说完他便让众人走出,等在门边,然后走在最后,亲手关上了门。

    而后他朝陈富贵点了点头,陈富贵扯着嗓子,“不好啦,龙公子遇害了!”

    一帮衙役登时踹开房门,冲了进去。

    “床底下没有!”

    “柜子里没有!”

    “房梁上没有!”

    众人将班房里弄得鸡飞狗跳,依旧无功而返,全部撤了出来。

    县丞嗤笑一声,“我还以为你煞有介事,必有高论!这能证明什么?”

    夏景昀鄙夷地看了他一眼,看着这几个衙役中的某一人,“你说说吧。”

    那人上前一步,开口道:“方才这位仁兄吩咐我,趁着我们都进去的时候,偷偷藏到床底下,不要出来。然后等着大家都冲进来的时候,装作去查看床底下,喊一声床下没人,就跟着混进人群再撤出来。我就照做了,其实动静还挺大的,但大家好像还真没注意。”

    众人听得瞬间愣住,他们刚才都好奇地看着,这些人衣服都穿得一样,倒还真没注意这一茬!

    夏景昀又看着另外两个人,“你俩说说。”

    “刚才我们接到的命令是让我们进屋就去床边,掩护床底下藏着的人出来,并且不要惊动别人。”

    众人听到这时终于反应了过来。

    叶红鸾当即起身,“百花楼的房间我亲自去看过,比这个班房还大,影壁之后还有一张床榻可以藏人,完全可以照此法施行,因此,当日房中,或许并不只有我大兄一人!”
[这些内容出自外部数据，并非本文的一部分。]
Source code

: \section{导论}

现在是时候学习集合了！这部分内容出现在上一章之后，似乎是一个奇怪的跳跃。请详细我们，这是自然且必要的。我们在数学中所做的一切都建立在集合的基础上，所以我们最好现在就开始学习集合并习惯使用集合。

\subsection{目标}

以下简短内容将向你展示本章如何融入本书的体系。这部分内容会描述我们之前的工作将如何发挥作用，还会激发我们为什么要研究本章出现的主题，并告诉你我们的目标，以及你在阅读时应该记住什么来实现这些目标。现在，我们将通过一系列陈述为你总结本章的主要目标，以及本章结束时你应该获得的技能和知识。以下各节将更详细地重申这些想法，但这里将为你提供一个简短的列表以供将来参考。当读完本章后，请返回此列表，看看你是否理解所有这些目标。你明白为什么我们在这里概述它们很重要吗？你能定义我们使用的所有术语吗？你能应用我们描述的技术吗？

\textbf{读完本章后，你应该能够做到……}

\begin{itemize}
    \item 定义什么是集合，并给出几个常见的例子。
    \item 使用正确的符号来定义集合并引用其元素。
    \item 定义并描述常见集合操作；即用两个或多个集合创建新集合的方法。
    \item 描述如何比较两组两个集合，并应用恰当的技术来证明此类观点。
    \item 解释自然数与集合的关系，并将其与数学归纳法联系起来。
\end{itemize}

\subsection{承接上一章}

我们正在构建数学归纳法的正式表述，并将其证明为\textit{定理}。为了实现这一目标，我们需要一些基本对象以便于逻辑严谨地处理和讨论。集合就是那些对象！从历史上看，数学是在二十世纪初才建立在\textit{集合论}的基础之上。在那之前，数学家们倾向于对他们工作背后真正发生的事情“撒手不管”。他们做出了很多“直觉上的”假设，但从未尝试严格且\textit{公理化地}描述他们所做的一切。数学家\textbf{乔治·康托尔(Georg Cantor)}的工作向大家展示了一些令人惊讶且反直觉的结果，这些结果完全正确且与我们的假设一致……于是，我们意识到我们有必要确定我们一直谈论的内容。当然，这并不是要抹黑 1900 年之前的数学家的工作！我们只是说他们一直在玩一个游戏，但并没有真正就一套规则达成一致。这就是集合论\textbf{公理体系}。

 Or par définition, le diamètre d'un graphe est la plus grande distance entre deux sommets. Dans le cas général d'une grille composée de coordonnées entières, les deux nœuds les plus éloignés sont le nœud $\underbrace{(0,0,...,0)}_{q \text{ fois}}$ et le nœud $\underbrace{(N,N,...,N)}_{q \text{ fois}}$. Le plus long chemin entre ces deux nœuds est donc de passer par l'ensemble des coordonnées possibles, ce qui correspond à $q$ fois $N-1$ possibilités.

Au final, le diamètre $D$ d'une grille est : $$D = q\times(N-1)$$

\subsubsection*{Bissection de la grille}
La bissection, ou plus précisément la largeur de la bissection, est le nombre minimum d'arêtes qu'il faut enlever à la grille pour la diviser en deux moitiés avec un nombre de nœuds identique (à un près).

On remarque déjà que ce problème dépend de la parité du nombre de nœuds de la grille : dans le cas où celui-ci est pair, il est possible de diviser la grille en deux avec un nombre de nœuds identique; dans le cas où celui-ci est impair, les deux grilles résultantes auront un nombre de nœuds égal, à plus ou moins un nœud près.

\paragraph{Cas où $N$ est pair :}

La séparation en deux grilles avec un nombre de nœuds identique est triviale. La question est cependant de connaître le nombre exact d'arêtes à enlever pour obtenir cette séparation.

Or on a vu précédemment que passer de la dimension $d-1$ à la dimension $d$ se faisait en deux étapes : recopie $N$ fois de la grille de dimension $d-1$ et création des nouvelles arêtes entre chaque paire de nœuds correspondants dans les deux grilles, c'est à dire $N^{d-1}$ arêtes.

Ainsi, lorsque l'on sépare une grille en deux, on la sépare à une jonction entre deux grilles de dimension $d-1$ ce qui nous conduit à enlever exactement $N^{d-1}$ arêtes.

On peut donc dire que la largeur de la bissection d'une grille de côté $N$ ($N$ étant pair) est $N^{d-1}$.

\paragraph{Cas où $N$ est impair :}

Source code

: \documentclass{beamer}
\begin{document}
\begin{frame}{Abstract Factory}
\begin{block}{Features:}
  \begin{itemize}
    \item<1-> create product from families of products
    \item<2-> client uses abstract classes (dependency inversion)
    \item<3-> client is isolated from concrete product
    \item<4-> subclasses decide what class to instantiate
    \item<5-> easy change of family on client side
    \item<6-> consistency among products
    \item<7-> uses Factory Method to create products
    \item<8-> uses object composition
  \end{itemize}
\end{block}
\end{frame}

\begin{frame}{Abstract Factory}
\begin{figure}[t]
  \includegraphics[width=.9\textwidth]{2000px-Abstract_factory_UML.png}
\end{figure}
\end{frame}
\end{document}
    夏景昀道:“方才这两位护卫也说了,当日百花楼的护卫们也是来得极快,好似早就准备好了一般,让人不得不怀疑其中真相。”

    众人也不由点头,这铁一般的事实摆在这儿,他们这么多人看着都没看出破绽来,就说明这是完全可行的,那么因为事发之时只有叶公子一个人在场所以将其定罪的逻辑就说不通了!

    这么说,叶公子是清白的?

    怪不得他一直说自己没罪啊!

    胡定明却冷哼一声,“谁知道你是不是买通了这些衙役,故意做的假证。”

    夏景昀笑了笑,“我一个外乡人,有那么大本事买通这么多的衙役?”

    胡定明淡淡道:“你不行,但是有人行啊!”

    众人的眼神又变得犹疑起来,看向了叶文和。

    这倒也是啊,漕帮完全有可能提前安排这一幕给他儿子脱罪啊!

    这么大的势力,总不可能真的眼睁睁看着他的儿子被定下杀人大罪吧?

    夏景昀淡淡一笑,“这位胡员外是讲理不成,就要改为诛心了吗?”

    胡定明好整以暇地道:“只不过你太过可疑罢了。你既有此法,为何不早些献上,非要在此时才说?你一个来路不明的汉子,却能让白大人如此信任,你说你们没提前商量好,我们谁信啊?实在是不怪我们怀疑你暗藏心思,演这一出戏来为某些人脱罪?”

    “所以,你是怀疑我被漕帮和白大人收买,来配合他们演这一出戏?”

    胡定明淡淡道:“怎么?不可能吗?”

    “你满嘴胡话,倒也不全是错。”夏景昀竟点了点头,“我的确与白大人是提前商量好了的,但却不是为某些人脱罪,而是要引出如你这般真正包藏祸心的人!”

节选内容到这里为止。